Он улыбнулся. Эту ли улыбку она так любила? Невозможно припомнить…
— Я-яя… я должен… идти… — прогудел он, так тихо, что она едва расслышала. — Еще не время для нас… — Он освободился и повернулся к фигуре в плаще, появившейся рядом.
Туман закружился над их головами.
— Не смотри, как я уйду… — попросил он ее. — Снова в землю… Для тебя это смерть. Когда придет наше время… Вот наш сын!
Ей пришлось отвести взгляд. Упав на колени, она раскрыла объятья. Джимми влетел в них, как теплый, увесистый снарядик. Она взъерошила его волосы; она целовала его шейку; она смеялась, плакала и несла глупости; и это был не призрак, не украденный у нее кусок памяти. А когда она огляделась, садов уже не было. Но это ничего не значило.
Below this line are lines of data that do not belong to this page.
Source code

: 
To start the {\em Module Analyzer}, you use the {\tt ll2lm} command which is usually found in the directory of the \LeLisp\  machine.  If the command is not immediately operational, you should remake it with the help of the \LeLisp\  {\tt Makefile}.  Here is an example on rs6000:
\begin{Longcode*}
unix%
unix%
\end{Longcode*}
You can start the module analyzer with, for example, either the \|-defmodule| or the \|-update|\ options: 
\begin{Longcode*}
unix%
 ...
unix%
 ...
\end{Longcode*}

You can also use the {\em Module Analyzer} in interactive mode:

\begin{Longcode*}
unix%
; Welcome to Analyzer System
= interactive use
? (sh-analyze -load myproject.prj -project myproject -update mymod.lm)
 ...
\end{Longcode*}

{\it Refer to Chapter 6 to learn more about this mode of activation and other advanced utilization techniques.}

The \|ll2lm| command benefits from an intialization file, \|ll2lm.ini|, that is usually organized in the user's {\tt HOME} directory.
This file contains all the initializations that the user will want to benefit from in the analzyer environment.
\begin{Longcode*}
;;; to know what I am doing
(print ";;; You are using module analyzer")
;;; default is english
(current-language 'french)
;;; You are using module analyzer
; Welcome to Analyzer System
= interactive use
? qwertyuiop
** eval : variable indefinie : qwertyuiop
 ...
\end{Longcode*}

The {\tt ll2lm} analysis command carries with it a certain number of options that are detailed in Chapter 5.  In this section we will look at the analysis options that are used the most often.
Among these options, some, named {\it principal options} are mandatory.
— Я по тебе так скучал, мама. Ты не уйдешь?
— Я тебя увезу домой, мой маленький.
— Оставайся. Здесь здорово. Я покажу! Только оставайся.
Пение зазвучало в сумерках. Барбро встала. Джимми вцепился в ее руку. Они были лицом к лицу с Царицей.
В одеждах из северного сияния стояла она, прямая и высокая в сверкающей короне, убранная бледными цветами.
Ее облик напомнил Барбро Афродиту Милосскую, чьи репродукций ей часто доводилось видеть; но она была куда прекраснее и величавее, и глаза ее были темно-синими, как ночное небо. Вокруг снова вставали сады, замок Живущих, тянущиеся к нему шпили.
— Добро пожаловать навсегда, — певуче сказала она.
Поборов свой страх, Барбро сказала: — Дарящая Луну, позволь нам уйти…
— Это невозможно.
— В наш мир, маленький и любимый, — просила Барбро, — который мы выстроили для себя и бережем для своих детей…
— В тюремные дни, ночи бессильного гнева, к труду, что крошится в пальцах, к любви, каменеющей, гниющей, уносящейся с водой, утратам, горю, и к единственной уверенности в конечном ничто? Нет. Ты, чье имя отныне Стопа Идущая, тоже будешь праздновать день, когда флаги Древкего Племени взовьются над последним из городов и человек станет по-настоящему Живущим. А теперь иди с теми, кто обучит тебя.
Царица Воздуха и Тьмы подняла руку, призывая. Она застыла, но никто не отозвался на зов.
Потому что над фонтанами и музыкой поднялся мрачный гул. Дрогнули огни, рявкнул гром. Ее духи с визгом разбежались перед стальной тушей, с ревом мчавшейся от гор. Пааки исчезли в вихре перепуганных крыльев. Никоры кидались тяжелыми телами на пришельца и падали, пока Царица не приказала им отступить.